◆ PROMPT
What lines below hold the string "server"? Copy them all.

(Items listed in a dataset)
________

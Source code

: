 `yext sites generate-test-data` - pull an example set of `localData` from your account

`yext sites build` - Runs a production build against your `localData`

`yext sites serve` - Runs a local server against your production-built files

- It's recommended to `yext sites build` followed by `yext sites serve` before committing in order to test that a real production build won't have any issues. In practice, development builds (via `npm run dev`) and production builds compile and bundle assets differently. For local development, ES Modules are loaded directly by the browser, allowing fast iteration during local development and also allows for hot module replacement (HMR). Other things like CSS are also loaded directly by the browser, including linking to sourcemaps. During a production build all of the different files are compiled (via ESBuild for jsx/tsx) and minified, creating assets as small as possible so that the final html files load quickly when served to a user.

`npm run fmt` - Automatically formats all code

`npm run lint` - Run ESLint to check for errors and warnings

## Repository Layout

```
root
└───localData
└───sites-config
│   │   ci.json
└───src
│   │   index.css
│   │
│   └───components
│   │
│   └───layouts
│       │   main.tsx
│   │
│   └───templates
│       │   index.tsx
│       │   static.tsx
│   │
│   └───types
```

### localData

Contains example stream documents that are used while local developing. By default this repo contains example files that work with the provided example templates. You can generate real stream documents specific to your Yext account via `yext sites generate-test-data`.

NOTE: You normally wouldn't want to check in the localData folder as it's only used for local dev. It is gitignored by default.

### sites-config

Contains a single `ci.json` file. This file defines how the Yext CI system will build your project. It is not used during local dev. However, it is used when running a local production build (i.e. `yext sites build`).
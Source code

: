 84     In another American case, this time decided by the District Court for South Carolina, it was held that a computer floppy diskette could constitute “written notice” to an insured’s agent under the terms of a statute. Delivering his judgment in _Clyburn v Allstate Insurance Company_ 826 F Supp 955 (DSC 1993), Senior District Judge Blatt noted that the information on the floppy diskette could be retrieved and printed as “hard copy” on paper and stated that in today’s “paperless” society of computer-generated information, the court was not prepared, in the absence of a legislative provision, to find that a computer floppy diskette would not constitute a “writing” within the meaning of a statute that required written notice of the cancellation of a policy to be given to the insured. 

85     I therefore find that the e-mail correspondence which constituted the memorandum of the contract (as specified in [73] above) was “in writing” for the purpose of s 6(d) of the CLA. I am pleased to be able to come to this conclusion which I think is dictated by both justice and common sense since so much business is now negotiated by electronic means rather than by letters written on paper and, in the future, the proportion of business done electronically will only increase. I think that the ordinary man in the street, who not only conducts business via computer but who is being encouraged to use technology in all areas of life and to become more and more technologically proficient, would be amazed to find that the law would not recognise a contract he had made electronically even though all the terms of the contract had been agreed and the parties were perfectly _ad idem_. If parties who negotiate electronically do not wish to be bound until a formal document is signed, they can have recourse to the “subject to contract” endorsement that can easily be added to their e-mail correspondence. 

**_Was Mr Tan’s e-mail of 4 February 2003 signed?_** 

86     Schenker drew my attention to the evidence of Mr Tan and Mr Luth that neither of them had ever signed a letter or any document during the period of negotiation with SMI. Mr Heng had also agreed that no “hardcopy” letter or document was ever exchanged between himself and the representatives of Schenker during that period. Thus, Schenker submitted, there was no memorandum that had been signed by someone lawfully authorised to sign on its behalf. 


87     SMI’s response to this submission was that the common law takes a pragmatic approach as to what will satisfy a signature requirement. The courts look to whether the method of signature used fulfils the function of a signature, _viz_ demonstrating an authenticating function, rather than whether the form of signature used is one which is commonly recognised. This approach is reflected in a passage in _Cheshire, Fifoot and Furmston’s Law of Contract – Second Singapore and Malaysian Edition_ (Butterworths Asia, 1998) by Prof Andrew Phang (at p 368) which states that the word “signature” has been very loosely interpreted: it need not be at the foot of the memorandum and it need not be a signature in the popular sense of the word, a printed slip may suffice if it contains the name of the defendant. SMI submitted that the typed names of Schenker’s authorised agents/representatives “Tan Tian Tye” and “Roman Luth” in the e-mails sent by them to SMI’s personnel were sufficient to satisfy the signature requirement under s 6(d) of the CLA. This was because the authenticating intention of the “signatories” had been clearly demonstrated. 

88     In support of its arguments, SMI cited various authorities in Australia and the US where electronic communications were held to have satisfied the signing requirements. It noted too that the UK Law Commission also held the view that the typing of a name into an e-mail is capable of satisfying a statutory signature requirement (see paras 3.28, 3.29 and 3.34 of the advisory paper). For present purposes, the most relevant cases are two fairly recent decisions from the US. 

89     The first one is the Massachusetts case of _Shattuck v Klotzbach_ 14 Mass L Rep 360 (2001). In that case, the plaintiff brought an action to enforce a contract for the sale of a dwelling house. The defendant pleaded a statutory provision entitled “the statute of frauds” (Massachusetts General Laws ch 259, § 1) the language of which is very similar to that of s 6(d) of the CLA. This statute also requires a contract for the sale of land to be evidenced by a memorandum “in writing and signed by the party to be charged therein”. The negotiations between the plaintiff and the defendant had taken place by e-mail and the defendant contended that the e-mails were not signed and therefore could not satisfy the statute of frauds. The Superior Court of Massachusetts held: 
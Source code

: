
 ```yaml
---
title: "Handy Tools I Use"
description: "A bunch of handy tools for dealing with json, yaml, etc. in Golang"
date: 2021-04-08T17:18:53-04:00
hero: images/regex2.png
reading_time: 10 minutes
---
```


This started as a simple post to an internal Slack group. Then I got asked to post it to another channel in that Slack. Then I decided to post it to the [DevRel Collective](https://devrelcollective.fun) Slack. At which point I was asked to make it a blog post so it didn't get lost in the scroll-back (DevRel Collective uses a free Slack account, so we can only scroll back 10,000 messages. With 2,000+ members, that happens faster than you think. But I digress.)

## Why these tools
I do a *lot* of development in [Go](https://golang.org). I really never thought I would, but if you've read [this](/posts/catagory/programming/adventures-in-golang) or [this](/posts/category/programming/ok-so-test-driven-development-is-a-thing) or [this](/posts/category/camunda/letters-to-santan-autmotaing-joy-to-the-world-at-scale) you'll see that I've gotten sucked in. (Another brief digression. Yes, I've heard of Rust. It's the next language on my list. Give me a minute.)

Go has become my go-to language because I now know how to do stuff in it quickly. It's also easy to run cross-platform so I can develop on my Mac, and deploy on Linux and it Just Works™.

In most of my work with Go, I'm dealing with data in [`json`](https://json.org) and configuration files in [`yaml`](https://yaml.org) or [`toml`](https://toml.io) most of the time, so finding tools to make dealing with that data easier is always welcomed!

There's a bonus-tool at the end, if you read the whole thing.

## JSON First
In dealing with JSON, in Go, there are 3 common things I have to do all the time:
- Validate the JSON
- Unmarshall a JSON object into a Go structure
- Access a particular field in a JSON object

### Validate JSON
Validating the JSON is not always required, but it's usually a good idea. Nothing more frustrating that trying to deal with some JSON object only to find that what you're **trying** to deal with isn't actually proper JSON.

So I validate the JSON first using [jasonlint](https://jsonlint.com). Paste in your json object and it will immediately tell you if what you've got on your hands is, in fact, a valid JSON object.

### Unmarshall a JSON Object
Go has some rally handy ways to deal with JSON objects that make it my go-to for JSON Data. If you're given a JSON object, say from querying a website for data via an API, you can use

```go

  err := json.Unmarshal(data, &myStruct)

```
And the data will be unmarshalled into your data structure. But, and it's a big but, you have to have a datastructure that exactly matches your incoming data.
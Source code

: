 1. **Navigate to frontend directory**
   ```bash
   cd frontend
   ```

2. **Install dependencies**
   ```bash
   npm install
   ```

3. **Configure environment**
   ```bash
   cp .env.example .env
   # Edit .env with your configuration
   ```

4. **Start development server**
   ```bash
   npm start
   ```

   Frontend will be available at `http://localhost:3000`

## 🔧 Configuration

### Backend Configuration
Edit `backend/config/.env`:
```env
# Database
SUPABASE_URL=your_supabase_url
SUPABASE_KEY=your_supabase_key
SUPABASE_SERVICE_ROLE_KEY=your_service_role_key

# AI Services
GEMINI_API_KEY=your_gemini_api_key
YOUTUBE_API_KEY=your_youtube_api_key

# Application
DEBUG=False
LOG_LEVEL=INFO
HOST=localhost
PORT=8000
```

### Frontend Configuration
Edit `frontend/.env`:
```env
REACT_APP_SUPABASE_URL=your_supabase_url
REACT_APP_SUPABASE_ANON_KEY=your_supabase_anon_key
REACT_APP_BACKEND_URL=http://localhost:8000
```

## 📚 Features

________

◆ SOLUTION FOR THIS EXERCISE
`yext sites serve` - Runs a local server against your production-built files
4. **Start development server**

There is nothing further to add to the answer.